Мы ещё немного болтаем, и я ухожу. Киплер предлагает звонить, если у меня возникнут вопросы.
Я ему готов звонить уже через час. Когда я возвращаюсь к себе в офис, меня ждет толстый конверт из «Тинли Бритт». Лео Ф. Драммонд, несмотря на скорбь по другу, потрудился на славу. Машина подачи очередных заявлений на полном ходу.
Он подал ходатайство насчет гарантии уплаты судебных издержек. Это легкая пощечина мне и моим клиентам: так как мы все бедны, Драммонд выражает тревогу по поводу наших возможностей в этом смысле. Платить придется, если мы проиграем дело и судья вынесет решение, чтобы мы компенсировали все издержки обеих сторон. Он также подал ходатайство, прося о санкциях в виде денежной компенсации за то, что я и мои клиенты затеяли столь недостойный процесс.
Первая его бумага не идет дальше гипотез. Вторая очень скверно пахнет. К обеим приложены длинные, красиво оформленные заключения с соответствующими примечаниями и сносками, указателями и библиографией.
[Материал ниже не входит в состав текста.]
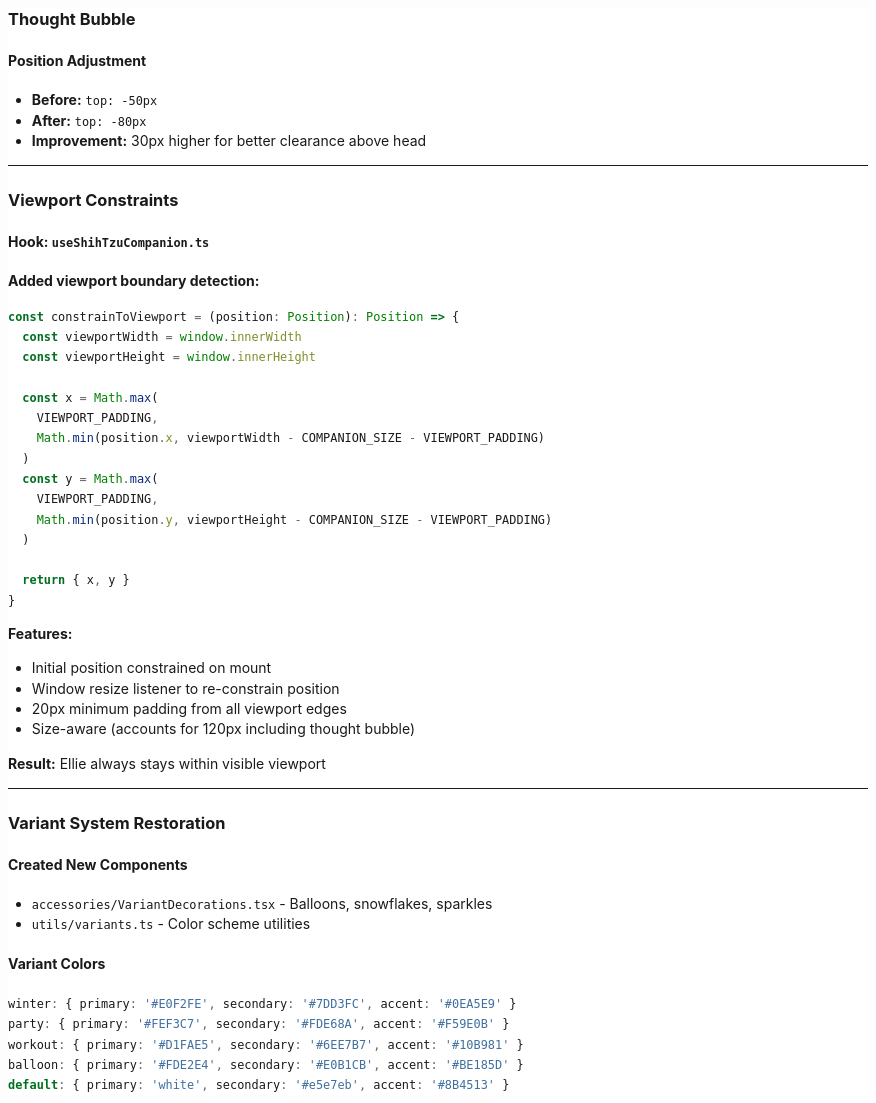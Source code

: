 
### Thought Bubble

#### Position Adjustment
- **Before:** `top: -50px`
- **After:** `top: -80px`
- **Improvement:** 30px higher for better clearance above head

---

### Viewport Constraints

#### Hook: `useShihTzuCompanion.ts`

**Added viewport boundary detection:**
```typescript
const constrainToViewport = (position: Position): Position => {
  const viewportWidth = window.innerWidth
  const viewportHeight = window.innerHeight

  const x = Math.max(
    VIEWPORT_PADDING,
    Math.min(position.x, viewportWidth - COMPANION_SIZE - VIEWPORT_PADDING)
  )
  const y = Math.max(
    VIEWPORT_PADDING,
    Math.min(position.y, viewportHeight - COMPANION_SIZE - VIEWPORT_PADDING)
  )

  return { x, y }
}
```

**Features:**
- Initial position constrained on mount
- Window resize listener to re-constrain position
- 20px minimum padding from all viewport edges
- Size-aware (accounts for 120px including thought bubble)

**Result:** Ellie always stays within visible viewport

---

### Variant System Restoration

#### Created New Components
- `accessories/VariantDecorations.tsx` - Balloons, snowflakes, sparkles
- `utils/variants.ts` - Color scheme utilities

#### Variant Colors
```typescript
winter: { primary: '#E0F2FE', secondary: '#7DD3FC', accent: '#0EA5E9' }
party: { primary: '#FEF3C7', secondary: '#FDE68A', accent: '#F59E0B' }
workout: { primary: '#D1FAE5', secondary: '#6EE7B7', accent: '#10B981' }
balloon: { primary: '#FDE2E4', secondary: '#E0B1CB', accent: '#BE185D' }
default: { primary: 'white', secondary: '#e5e7eb', accent: '#8B4513' }
```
Внимательно ещё раз прочитав ходатайство, решаю, что Драммонд подал их, стараясь что-то мне доказать. Такие требования редко удовлетворяются, и, мне кажется, его главная цель — показать, как много бумажной документации могут произвести на свет воители «Трень-Брень» за короткий период времени, пусть и на несостоятельных основаниях. Так как каждая сторона обязана отвечать на ходатайства, а также потому, что я не пошел на соглашение и не желаю его, Драммонд сообщает таким способом, что утопит меня в бумажном море.
Телефоны ещё только-только должны начать звонить. Дек где-то в городе. Я и подумать боюсь, где он сейчас рыщет. И у меня достаточно времени, чтобы начать войну перекрестных ходатайств. Мной движет мысль о моем несчастном и обреченном молодом клиенте и о том, как гадко с ним обошлись.
Я единственный адвокат, который есть у Донни Рея, и надо будет приложить гораздо больше усилий, чем производство бумаг, чтобы заставить меня уступить.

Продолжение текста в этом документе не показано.